On Tuesday, crude oil prices in international markets briefly touched the $80-per-barrel mark before retreating to slightly lower levels. On Wednesday, the Prime Minister’s economic advisory council (EAC) in its Economic Outlook for 2009/10 projected the consolidated fiscal deficit of the Centre and the states for 2009-10 at 10.1% of gross domestic product (GDP). Both the numbers, oil prices and the fiscal deficit, tell a linked story.
In India, high crude oil prices are not transmitted to consumers of refined products such as petrol and diesel. While this helps tame inflation, it also adds to the Union government’s fiscal burden. This is not a happy trade-off, if it can be called one. But our politicians do see it in that light. The EAC report noted that this fiscal, the government proposes to issue bonds to oil marketing companies amounting to Rs10,306 crore. This will take the total debt liabilities to 10.3% of GDP. This may not offset the losses suffered by oil marketing companies. By one estimate, the under-recoveries of these companies by the July-September period amounted to Rs10,670 crore. If there are further increases in international crude oil prices, which are possible because oil producing nations may restrict production to secure attractive crude prices, the debt liability figure will certainly rise further.
This complicates policy choices. If domestic oil prices are aligned with international oil prices, inflation will be a certain outcome, even if they give some respite to oil companies. The other course is to bear higher oil prices and add to the fiscal deficit. There are dangers in that option, too. At 10.3% of GDP, the consolidated debt figure is in the high-risk zone. India risks sovereign rating downgrades and consequential difficulties in borrowing by our companies abroad. There are other macroeconomic risks as well.

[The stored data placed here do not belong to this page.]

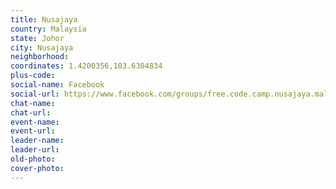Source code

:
 ```yaml
---
title: Nusajaya
country: Malaysia
state: Johor
city: Nusajaya
neighborhood: 
coordinates: 1.4200356,103.6304834
plus-code:
social-name: Facebook
social-url: https://www.facebook.com/groups/free.code.camp.nusajaya.malaysia/
chat-name:
chat-url:
event-name:
event-url:
leader-name:
leader-url:
old-photo: 
cover-photo:
---
```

The right choice in this situation would be to increase oil prices followed by a raising of policy rates by the Reserve Bank of India. At this moment, the Union government does not favour any of these steps, if the statements of assorted government officials and economists are anything to go by. If these measures are taken later, when the government musters some political will, they may not have the desired effect.